As someone who writes comics I read this and thought, "Man what a great idea." I saw the whole story, the whole thing laid out now. Jason's back. I've said this since then, I don't care how he got back. The story of how he came back was really secondary to the fact that he was back. This was greatest failure. This right here, the embodiment of it. He basically created Jason to become a hero and here he is coming back as a monster. And that's what I was thinking, the more horrific he is the more horrible it is and the worse it is for Batman. This is a father who lost a son and the son has returned bad. He's come back wrong

rossshow
08-20-2005, 10:27 PM
saw it all in front of me and everything I've done with the Red Hood and Jason Todd is what I saw, just the ideas came to me and I said, "That is going to be so great." Because, Batman is a character -- and this is stuff I talked about with [Brian] Bendis and Bendis has said in the press is that he doesn't want to write Batman and I was right there with him for a very long time. Batman's hard, because so much of it has been done. That meaning that Batman is such a psychological character and he's been down so many roads and been dissected so many times, there are very few tales that are original and fresh that could show a different aspect of his character. And Jason Todd coming back, that's horrific. That's the biggest thing that could happen to him. Because it's iconic, Because it's big. Because I think the biggest iconic piece in the Batcave is Robin's tomb. You know, the glass case holding his costume. Guys aren't so much drawing the dinosaur and the big penny anymore. Its presence is a reminder of Batman's greatest failure -- everything from how human he is to even a level of his own spirituality. And now all that's being challenged.

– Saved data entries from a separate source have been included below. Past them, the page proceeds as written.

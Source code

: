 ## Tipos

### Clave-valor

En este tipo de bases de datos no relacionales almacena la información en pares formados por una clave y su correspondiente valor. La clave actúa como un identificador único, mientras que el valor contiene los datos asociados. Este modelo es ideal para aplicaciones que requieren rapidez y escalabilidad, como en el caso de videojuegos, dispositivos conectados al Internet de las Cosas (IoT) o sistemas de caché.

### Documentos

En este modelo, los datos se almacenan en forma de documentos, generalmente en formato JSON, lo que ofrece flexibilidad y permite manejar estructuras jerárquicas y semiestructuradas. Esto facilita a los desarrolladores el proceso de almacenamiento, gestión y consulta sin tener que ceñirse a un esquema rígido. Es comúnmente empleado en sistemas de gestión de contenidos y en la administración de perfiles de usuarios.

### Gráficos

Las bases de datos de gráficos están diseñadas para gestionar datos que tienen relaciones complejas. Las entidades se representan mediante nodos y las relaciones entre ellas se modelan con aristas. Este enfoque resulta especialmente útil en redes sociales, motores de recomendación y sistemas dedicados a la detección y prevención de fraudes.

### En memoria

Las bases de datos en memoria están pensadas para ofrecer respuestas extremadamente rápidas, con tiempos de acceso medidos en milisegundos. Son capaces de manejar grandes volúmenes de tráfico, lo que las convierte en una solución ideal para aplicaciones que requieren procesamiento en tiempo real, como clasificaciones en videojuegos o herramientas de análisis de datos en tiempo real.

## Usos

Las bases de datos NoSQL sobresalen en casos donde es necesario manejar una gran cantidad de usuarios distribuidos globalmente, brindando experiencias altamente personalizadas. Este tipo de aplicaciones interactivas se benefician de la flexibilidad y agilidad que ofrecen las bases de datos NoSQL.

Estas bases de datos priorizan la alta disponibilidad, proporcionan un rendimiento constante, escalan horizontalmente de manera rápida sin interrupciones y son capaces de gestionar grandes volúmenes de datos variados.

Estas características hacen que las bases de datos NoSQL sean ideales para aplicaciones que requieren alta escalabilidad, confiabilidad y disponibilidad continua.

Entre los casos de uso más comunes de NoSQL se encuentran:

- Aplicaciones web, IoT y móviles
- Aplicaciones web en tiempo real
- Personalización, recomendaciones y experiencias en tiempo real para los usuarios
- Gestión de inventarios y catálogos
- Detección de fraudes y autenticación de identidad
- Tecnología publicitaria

It wasn't simple enough for me [to have] Jason just come back and be evil. Instead, he's come back and he's an extension, probably of what he was on the way to becoming, which is a version of Batman, but one that doesn't have the same boundaries. And what could be worse? Nothing. And I just loved it. That's the difference between being a reader and someone who writes the comics. You fall in love with the characters so much, but not enough that you aren't willing to do terrible things to them for the story. And that's good. Fans are supposed to get angry and worked up. We want them to get angry and worked up. You get readers saying, "I can't believe you're doing that to Batman." That's one thing opposed to, "Boy that story sucked. That was so by the numbers and uninteresting." It's good that it's upsetting and it hits you in the gut. That's our job, to put the characters through those paces.